[Stored data]
########################################

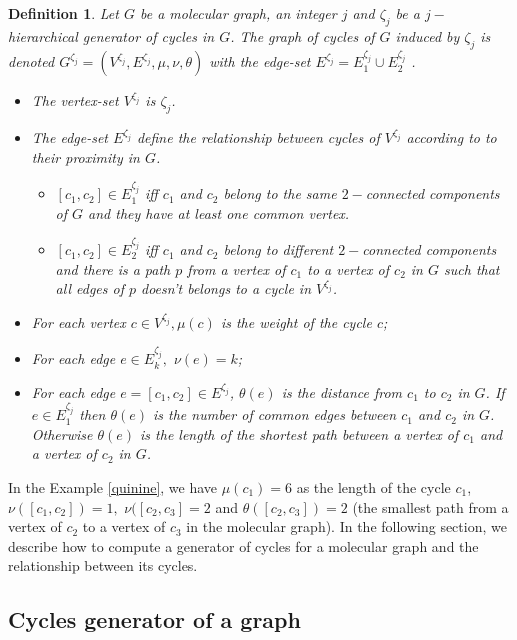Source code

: \documentclass[journal=jacsat,manuscript=article]{achemso}
\newtheorem{definition}{Definition}
\begin{document}
\begin{definition}
Let $G$ be  a molecular graph, an integer $j$ and $\zeta_j$  be a $j-$hierarchical generator of cycles in $G$. The graph of cycles of $G$ induced by $\zeta_j$ is denoted $G^{\zeta_j} = (V^{\zeta_j},E^{\zeta_j},\mu,\nu,\theta)$ with the edge-set $E^{\zeta_j} = E^{\zeta_j}_{1} \cup E^{\zeta_j}_{2}$ .

 \begin{itemize}
 
 \item The vertex-set $V^{\zeta_j}$ is $\zeta_j$.
 \item The edge-set $E^{\zeta_j}$ define the relationship between cycles of  $V^{\zeta_j}$ according to to their proxi\-mity in $G$.
 \begin{itemize}
 \item $[c_1,c_2] \in E^{\zeta_j}_{1}$ iff $c_1$ and $c_2$ belong to the same $2-$connected components of $G$ and they have at least one common vertex.
 \item $[c_1,c_2] \in E^{\zeta_j}_{2}$ iff  $c_1$ and $c_2$ belong to different  $2-$connected components and there is a path $p$ from a vertex of $c_1$ to a vertex of $c_2$ in $G$ such that all edges of $p$ doesn't belongs to a cycle in $V^{\zeta_j}$.
 \end{itemize}
 \item For each vertex $c \in V^{\zeta_j}, \mu(c)$ is the weight of the cycle $c$;
 \item For each edge $e \in E^{\zeta_j}_k,$ $\nu(e) = k$;
 \item For each edge $e= [c_1,c_2]  \in E^{\zeta_j}$, $\theta(e)$ is the distance from $c_1$ to $c_2$ in $G$.  If $e \in E^{\zeta_j}_{1}$ then $\theta(e)$ is the number of common edges between $c_1$ and $c_2$ in $G$. Otherwise $\theta(e)$ is the length of the shortest path between a vertex of $c_1$ and a vertex of $c_2$ in $G$.
 \end{itemize}
\end{definition}

In the Example \ref{quinine}, we have $\mu(c_1) = 6$ as the length of the cycle $c_1$, $\nu([c_1,c_2]) = 1 ,$ $ \nu([c_2,c_3] = 2$ and $\theta([c_2,c_3]) = 2$ (the smallest path from a vertex of $c_2$ to a vertex of $c_3$ in the molecular graph).
In the following section, we describe how to compute a generator of cycles for a molecular graph and the relationship between its cycles.

\subsection{Cycles generator of a graph}
\label{edgecover}
\end{document}
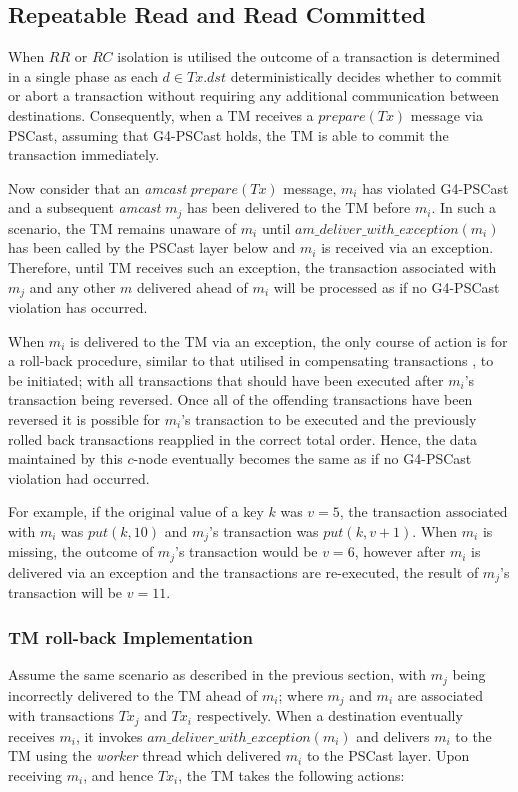     \subsection{Repeatable Read and Read Committed} \label{ssec:rr_rc_recovery}
    When $RR$ or $RC$ isolation is utilised the outcome of a transaction is determined in a single phase as each $d \in Tx.dst$ deterministically decides whether to commit or abort a transaction without requiring any additional communication between destinations.  Consequently, when a TM receives a $prepare(Tx)$ message via \textsf{PSCast}, assuming that G4-PSCast holds, the TM is able to commit the transaction immediately.  
    
    Now consider that an \emph{amcast} $prepare(Tx)$ message, $m_i$ has violated G4-PSCast and a subsequent \emph{amcast} $m_j$ has been delivered to the TM before $m_i$.  In such a scenario, the TM remains unaware of $m_i$ until $am\_deliver\_with\_exception(m_i)$ has been called by the \textsf{PSCast} layer below and $m_i$ is received via an exception.  Therefore, until TM receives such an exception, the transaction associated with $m_j$ and any other $m$ delivered ahead of $m_i$ will be processed as if no G4-PSCast violation has occurred.  
    
    When $m_i$ is delivered to the TM via an exception, the only course of action is for a roll-back procedure, similar to that utilised in compensating transactions \citep{Korth:1990:FAR:645916.671971}, to be initiated; with all transactions that should have been executed after $m_i$'s transaction being reversed.  Once all of the offending transactions have been reversed it is possible for $m_i$'s transaction to be executed and the previously rolled back transactions reapplied in the correct total order.  Hence, the data maintained by this $c$-node eventually becomes the same as if no G4-PSCast violation had occurred.  
    
    For example, if the original value of a key $k$ was $v=5$, the transaction associated with $m_i$ was $put(k, 10)$ and $m_j$'s transaction was $put(k, v+1)$.  When $m_i$ is missing, the outcome of $m_j$'s transaction would be $v = 6$, however after $m_i$ is delivered via an exception and the transactions are re-executed, the result of $m_j$'s transaction will be $v = 11$.  
    
    \subsubsection*{TM roll-back Implementation}
    Assume the same scenario as described in the previous section, with $m_j$ being incorrectly delivered to the TM ahead of $m_i$; where $m_j$ and $m_i$ are associated with transactions $Tx_j$ and $Tx_i$ respectively.  When a destination eventually receives $m_i$, it invokes $am\_deliver\_with\_exception(m_i)$ and delivers $m_i$ to the TM using the \emph{worker} thread which delivered $m_i$ to the \textsf{PSCast} layer.  Upon receiving $m_i$, and hence $Tx_i$, the TM takes the following actions:
    
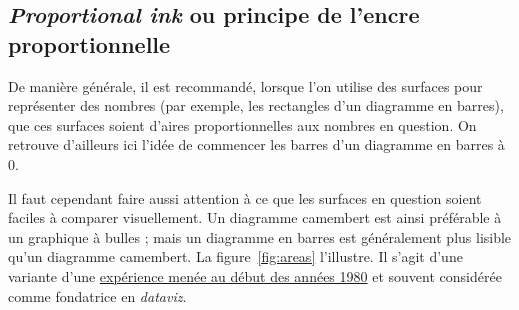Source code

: \subsection{\textit{Proportional ink} ou principe de l'encre proportionnelle}
De manière générale, il est recommandé, lorsque l'on utilise des surfaces pour
représenter des nombres (par exemple, les rectangles d'un diagramme en barres),
que ces surfaces soient d'aires proportionnelles aux nombres en question. On
retrouve d'ailleurs ici l'idée de commencer les barres d'un diagramme en
barres à 0.

Il faut cependant faire aussi attention à ce que les surfaces en question
soient faciles à comparer visuellement. Un diagramme camembert est ainsi
préférable à un graphique à bulles ; mais un diagramme en barres est
généralement plus lisible qu'un diagramme camembert. La figure~\ref{fig:areas}
l'illustre. Il s'agit d'une variante d'une
\href{https://www.jstor.org/stable/2288400}{expérience
  menée au début des années 1980} et souvent considérée comme fondatrice en
\textit{dataviz}.

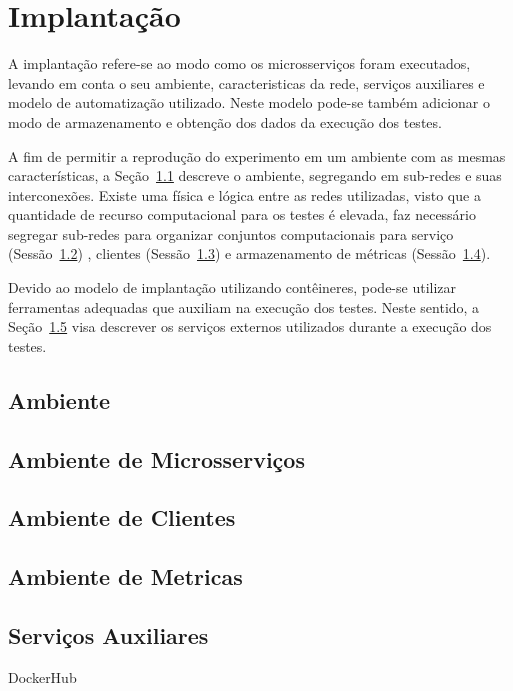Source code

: \chapter{Implantação}
\label{cap6}

A implantação refere-se ao modo como os microsserviços foram executados, levando em conta o seu ambiente, caracteristicas da rede, serviços auxiliares e modelo de automatização utilizado.
%
Neste modelo pode-se também adicionar o modo de armazenamento e obtenção dos dados da execução dos testes.

A fim de permitir a reprodução do experimento em um ambiente com as mesmas características, a Seção~\ref{sec:ambiente} descreve o ambiente, segregando em sub-redes e suas interconexões.
%
Existe uma física e lógica entre as redes utilizadas, visto que a quantidade de recurso computacional para os testes é elevada, faz necessário segregar sub-redes para organizar conjuntos computacionais para serviço (Sessão~\ref{sec:ambiente_mic}) , clientes (Sessão~\ref{sec:ambiente_cli}) e armazenamento de métricas (Sessão~\ref{sec:ambiente_met}).

Devido ao modelo de implantação utilizando contêineres, pode-se utilizar ferramentas adequadas que auxiliam na execução dos testes.
%
Neste sentido, a Seção~\ref{sec:servicos_aux} visa descrever os serviços externos utilizados durante a execução dos testes.


\section{Ambiente}
\label{sec:ambiente}

\section{Ambiente de Microsserviços}
\label{sec:ambiente_mic}

\section{Ambiente de Clientes}
\label{sec:ambiente_cli}

\section{Ambiente de Metricas}
\label{sec:ambiente_met}

\section{Serviços Auxiliares}
\label{sec:servicos_aux}
DockerHub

########################################

_ACTIVITY_.
Repeat word for word the lines running from the line containing "Neste modelo pode-se" to the end of the entries above, inclusive.

_WRITTEN SOLUTION_.
Neste modelo pode-se também adicionar o modo de armazenamento e obtenção dos dados da execução dos testes.

A fim de permitir a reprodução do experimento em um ambiente com as mesmas características, a Seção~\ref{sec:ambiente} descreve o ambiente, segregando em sub-redes e suas interconexões.
%
Existe uma física e lógica entre as redes utilizadas, visto que a quantidade de recurso computacional para os testes é elevada, faz necessário segregar sub-redes para organizar conjuntos computacionais para serviço (Sessão~\ref{sec:ambiente_mic}) , clientes (Sessão~\ref{sec:ambiente_cli}) e armazenamento de métricas (Sessão~\ref{sec:ambiente_met}).

Devido ao modelo de implantação utilizando contêineres, pode-se utilizar ferramentas adequadas que auxiliam na execução dos testes.
%
Neste sentido, a Seção~\ref{sec:servicos_aux} visa descrever os serviços externos utilizados durante a execução dos testes.


\section{Ambiente}
\label{sec:ambiente}

\section{Ambiente de Microsserviços}
\label{sec:ambiente_mic}

\section{Ambiente de Clientes}
\label{sec:ambiente_cli}

\section{Ambiente de Metricas}
\label{sec:ambiente_met}

\section{Serviços Auxiliares}
\label{sec:servicos_aux}
DockerHub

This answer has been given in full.